Il ne s’agit donc pas de se poser en communauté qui donne des leçons aux autres, en mode « nous savons qui est Dieu, et on va vous l’expliquer, de force si nécessaire, pour que vous le compreniez bien », mais plutôt de dire : « regardez : nous étions, et nous sommes encore parfois, au fond du trou. Nous sommes loin d’être des parfait-es, nous avons fait des choses terribles parfois, nous n’osions même pas nous regarder en face, et pourtant… et pourtant Dieu nous aime. Nous avons aussi été blessé-es, nous étions perdu-es, presque sans vie, sans espérance, et il nous a guéri-es, il nous a redonné le goût de vivre. N’est-ce pas incroyable ? Nous n’avons rien fait qui justifie cet amour, par contre cet amour nous donne la force de regarder en face ces erreurs et ces blessures, la force de choisir le chemin de la guérison, de la justice et de l’amour. »

Rien de conquérant ni de triomphant dans ce témoignage auquel nous sommes appelés. Il s’agit « seulement » d’annoncer un amour qui nous a relevé, un amour qui nous relève encore, comme une confidence que l’on fait à un ami, ou à quelqu’un qui a besoin de consolation. Le fruit de l’élection divine, ce n’est pas la domination du monde, mais le service du monde, le service de celles et ceux qui y sont les plus vulnérables, les plus meurtri-es, celles et ceux qui, comme nous, ont besoin d’être relevées, guéri-es, consolé-es, nourri-es, désaltéré-es.
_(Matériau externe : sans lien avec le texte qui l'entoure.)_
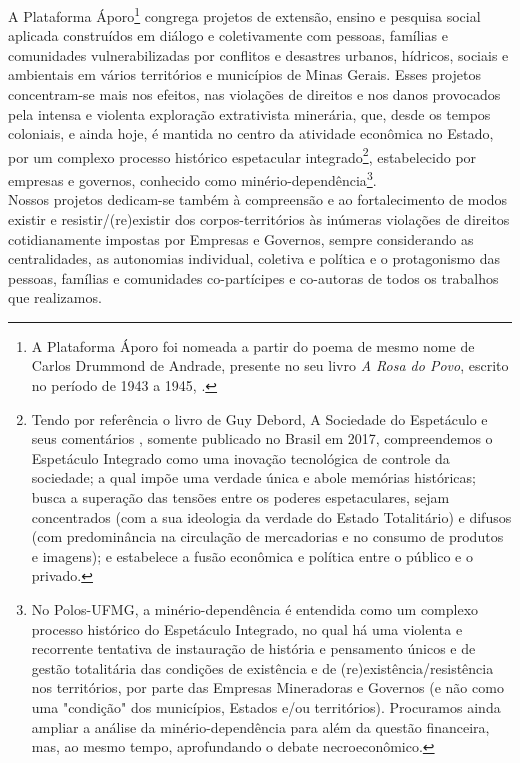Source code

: \documentclass[14pt]{extarticle}
\begin{document}
A Plataforma Áporo\footnote{A Plataforma Áporo foi nomeada a partir do poema de mesmo nome de Carlos Drummond de Andrade, presente no seu livro \emph{A Rosa do Povo}, escrito no período de 1943 a 1945, \citep{andrade}.} congrega projetos de extensão, ensino e pesquisa social aplicada construídos em diálogo e coletivamente com pessoas, famílias e comunidades vulnerabilizadas por conflitos e desastres urbanos, hídricos, sociais e ambientais em vários territórios e municípios de Minas Gerais. Esses projetos concentram-se mais nos efeitos, nas violações de direitos e nos danos provocados pela intensa e violenta exploração extrativista minerária, que, desde os tempos coloniais, e ainda hoje, é mantida no centro da atividade econômica no Estado, por um complexo processo histórico espetacular integrado\footnote{Tendo por referência o livro de Guy Debord, A Sociedade do Espetáculo e seus comentários \citep{guy}, somente publicado no Brasil em 2017, compreendemos o Espetáculo Integrado como uma inovação tecnológica de controle da sociedade; a qual impõe uma verdade única e abole memórias históricas; busca a superação das tensões entre os poderes espetaculares, sejam concentrados (com a sua ideologia da verdade do Estado Totalitário) e difusos (com predominância na circulação de mercadorias e no consumo de produtos e imagens); e estabelece a fusão econômica e política entre o público e o privado.}, estabelecido por empresas e governos, conhecido como minério-dependência\footnote{No Polos-UFMG, a minério-dependência é entendida como um complexo processo histórico do Espetáculo Integrado, no qual há uma violenta e recorrente tentativa de instauração de história e pensamento únicos e de gestão totalitária das condições de existência e de (re)existência/resistência nos territórios, por parte das Empresas Mineradoras e Governos (e não como uma "condição" dos municípios, Estados e/ou territórios). Procuramos ainda ampliar a análise da minério-dependência para além da questão financeira, mas, ao mesmo tempo, aprofundando o debate necroeconômico.}.\\

Nossos projetos dedicam-se também à compreensão e ao fortalecimento de modos existir e resistir/(re)existir dos corpos-territórios às inúmeras violações de direitos cotidianamente impostas por Empresas e Governos, sempre considerando as centralidades, as autonomias individual, coletiva e política e o protagonismo das pessoas, famílias e comunidades co-partícipes e co-autoras de todos os trabalhos que realizamos.\\ 
\end{document}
En fait, nous n’avons pas à sauver qui que ce soit, mais à dire, de la manière la plus ajustée possible, à chaque personne que nous rencontrons, qu’elle est aimée sans raison autre que l’amour, qu’elle est libérée de ce qui l’enferme, guérie de ce qui la blesse, autrement dit, qu’elle est « sauvée », en langage biblique.

C’est cela notre élection, c’est pour cela que nous sommes choisi-es, envoyé-es, constitué-es en peuple. L’élection divine ne nous rend pas supérieur-es aux autres, elles ne nous appelle pas à une mission incroyable qui ferait de nous une star, un-e superhéro-ïne : elle nous donne le courage et la force d’habiter notre humanité, avec ses ombres et ses failles, à la lumière divine qui la conduit vers la vie. Elle nous donne la force et le courage de dire à nos frères et sœurs en humanité : tu n’es pas seul-e, tu n’es pas le-la seul-e. Dieu est là pour toi aussi, viens, ensemble nous sommes son peuple et nous pouvons grandir en humanité.